Please return the lines of the data below, word for word, from the first line through the line containing "a TNEF stream**</span></span>".

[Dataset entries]
───

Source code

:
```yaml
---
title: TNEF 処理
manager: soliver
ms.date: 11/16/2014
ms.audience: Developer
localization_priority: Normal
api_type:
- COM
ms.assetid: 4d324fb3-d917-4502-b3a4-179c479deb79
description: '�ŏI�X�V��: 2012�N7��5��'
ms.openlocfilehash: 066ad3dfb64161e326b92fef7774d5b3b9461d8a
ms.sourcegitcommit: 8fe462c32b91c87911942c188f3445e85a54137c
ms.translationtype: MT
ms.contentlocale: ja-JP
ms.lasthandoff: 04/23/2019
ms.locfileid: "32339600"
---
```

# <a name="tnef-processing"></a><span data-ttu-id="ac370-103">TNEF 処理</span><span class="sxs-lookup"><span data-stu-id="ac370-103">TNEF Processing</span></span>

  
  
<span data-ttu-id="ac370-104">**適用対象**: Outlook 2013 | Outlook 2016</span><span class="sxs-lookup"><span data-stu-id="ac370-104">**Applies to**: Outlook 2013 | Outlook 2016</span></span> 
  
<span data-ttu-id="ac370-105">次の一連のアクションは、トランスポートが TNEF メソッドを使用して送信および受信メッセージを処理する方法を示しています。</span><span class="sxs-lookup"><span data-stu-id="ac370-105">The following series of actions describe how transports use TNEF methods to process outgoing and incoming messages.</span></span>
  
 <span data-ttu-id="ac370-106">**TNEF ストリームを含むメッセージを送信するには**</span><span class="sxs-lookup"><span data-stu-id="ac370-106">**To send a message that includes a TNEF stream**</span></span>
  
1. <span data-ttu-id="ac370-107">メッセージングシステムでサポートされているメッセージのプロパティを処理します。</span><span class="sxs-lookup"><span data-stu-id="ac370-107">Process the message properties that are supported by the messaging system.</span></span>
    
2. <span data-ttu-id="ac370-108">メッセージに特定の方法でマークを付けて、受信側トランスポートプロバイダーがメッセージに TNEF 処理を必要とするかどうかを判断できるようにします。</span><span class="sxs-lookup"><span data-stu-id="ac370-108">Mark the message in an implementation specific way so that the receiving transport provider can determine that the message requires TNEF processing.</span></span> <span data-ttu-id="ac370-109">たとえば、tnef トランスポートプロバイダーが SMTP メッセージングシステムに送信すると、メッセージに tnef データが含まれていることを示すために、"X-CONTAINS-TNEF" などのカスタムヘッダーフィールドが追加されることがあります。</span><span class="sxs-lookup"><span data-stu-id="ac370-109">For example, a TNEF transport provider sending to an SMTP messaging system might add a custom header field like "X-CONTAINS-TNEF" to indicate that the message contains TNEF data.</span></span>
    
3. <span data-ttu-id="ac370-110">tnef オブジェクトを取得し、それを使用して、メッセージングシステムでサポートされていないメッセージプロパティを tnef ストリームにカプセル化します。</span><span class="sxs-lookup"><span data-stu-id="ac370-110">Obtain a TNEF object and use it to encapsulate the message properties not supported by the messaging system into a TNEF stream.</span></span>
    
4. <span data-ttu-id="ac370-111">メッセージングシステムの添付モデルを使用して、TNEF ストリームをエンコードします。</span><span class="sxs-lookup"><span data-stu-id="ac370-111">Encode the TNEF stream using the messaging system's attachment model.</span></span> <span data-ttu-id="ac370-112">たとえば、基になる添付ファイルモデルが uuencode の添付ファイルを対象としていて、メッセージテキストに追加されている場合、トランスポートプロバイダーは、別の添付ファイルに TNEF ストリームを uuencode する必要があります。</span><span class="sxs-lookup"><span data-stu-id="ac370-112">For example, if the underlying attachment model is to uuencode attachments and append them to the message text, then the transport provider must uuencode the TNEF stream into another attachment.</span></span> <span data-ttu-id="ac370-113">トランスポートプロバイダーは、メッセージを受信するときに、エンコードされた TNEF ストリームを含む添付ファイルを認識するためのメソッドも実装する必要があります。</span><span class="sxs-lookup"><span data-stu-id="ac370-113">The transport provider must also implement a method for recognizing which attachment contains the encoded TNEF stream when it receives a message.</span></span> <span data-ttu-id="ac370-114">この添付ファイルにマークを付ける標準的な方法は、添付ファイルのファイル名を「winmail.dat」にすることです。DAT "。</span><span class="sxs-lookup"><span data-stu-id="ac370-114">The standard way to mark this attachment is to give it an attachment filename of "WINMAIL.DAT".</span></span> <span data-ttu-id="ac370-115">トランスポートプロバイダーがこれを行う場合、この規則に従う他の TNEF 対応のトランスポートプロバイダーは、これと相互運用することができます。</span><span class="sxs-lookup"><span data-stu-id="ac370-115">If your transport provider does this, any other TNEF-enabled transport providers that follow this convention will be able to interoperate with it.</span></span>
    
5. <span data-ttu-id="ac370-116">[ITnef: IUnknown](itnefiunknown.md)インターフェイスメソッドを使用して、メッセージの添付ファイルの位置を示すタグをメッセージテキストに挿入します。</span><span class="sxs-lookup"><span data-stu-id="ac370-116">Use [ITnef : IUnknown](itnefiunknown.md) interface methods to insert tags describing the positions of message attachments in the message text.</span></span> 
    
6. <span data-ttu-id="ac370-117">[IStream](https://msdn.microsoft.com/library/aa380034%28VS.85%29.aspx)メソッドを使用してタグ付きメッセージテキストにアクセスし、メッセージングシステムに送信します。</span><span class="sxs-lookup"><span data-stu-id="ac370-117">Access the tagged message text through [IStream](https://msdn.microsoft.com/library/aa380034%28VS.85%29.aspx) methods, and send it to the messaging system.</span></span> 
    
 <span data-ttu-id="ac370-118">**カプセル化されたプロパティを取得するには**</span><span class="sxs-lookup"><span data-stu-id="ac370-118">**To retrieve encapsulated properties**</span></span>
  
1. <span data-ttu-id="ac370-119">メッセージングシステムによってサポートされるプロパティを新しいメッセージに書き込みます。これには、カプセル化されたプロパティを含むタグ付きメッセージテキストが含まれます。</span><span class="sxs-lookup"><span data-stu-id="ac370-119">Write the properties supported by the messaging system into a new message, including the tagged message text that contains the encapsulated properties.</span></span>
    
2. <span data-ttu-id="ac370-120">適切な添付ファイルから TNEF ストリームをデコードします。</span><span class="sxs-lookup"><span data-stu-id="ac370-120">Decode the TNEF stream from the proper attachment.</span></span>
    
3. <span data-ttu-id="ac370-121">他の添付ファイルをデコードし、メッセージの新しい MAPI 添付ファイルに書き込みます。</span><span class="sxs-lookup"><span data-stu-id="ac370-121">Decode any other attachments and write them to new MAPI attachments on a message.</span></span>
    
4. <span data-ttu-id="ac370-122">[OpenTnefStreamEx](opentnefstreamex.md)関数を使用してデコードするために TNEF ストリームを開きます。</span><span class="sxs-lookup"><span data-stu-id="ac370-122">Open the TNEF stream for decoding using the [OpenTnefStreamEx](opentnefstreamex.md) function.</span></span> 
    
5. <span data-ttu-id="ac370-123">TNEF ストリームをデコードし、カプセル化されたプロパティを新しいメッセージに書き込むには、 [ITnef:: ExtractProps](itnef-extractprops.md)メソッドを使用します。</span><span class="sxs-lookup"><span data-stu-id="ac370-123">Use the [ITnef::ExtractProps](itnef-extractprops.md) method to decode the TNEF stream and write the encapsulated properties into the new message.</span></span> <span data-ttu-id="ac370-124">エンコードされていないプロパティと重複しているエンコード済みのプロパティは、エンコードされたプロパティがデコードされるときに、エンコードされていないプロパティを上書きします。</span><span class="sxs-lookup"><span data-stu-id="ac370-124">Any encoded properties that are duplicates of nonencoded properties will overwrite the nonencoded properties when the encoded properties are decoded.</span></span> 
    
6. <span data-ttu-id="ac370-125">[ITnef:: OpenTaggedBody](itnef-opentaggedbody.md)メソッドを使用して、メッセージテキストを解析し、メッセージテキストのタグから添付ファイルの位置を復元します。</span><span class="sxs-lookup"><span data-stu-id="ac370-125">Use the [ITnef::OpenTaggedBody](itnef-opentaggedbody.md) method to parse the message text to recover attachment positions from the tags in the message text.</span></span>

───

OUTPUT BELOW ::
Source code

:
```yaml
---
title: TNEF 処理
manager: soliver
ms.date: 11/16/2014
ms.audience: Developer
localization_priority: Normal
api_type:
- COM
ms.assetid: 4d324fb3-d917-4502-b3a4-179c479deb79
description: '�ŏI�X�V��: 2012�N7��5��'
ms.openlocfilehash: 066ad3dfb64161e326b92fef7774d5b3b9461d8a
ms.sourcegitcommit: 8fe462c32b91c87911942c188f3445e85a54137c
ms.translationtype: MT
ms.contentlocale: ja-JP
ms.lasthandoff: 04/23/2019
ms.locfileid: "32339600"
---
```

# <a name="tnef-processing"></a><span data-ttu-id="ac370-103">TNEF 処理</span><span class="sxs-lookup"><span data-stu-id="ac370-103">TNEF Processing</span></span>

  
  
<span data-ttu-id="ac370-104">**適用対象**: Outlook 2013 | Outlook 2016</span><span class="sxs-lookup"><span data-stu-id="ac370-104">**Applies to**: Outlook 2013 | Outlook 2016</span></span> 
  
<span data-ttu-id="ac370-105">次の一連のアクションは、トランスポートが TNEF メソッドを使用して送信および受信メッセージを処理する方法を示しています。</span><span class="sxs-lookup"><span data-stu-id="ac370-105">The following series of actions describe how transports use TNEF methods to process outgoing and incoming messages.</span></span>
  
 <span data-ttu-id="ac370-106">**TNEF ストリームを含むメッセージを送信するには**</span><span class="sxs-lookup"><span data-stu-id="ac370-106">**To send a message that includes a TNEF stream**</span></span>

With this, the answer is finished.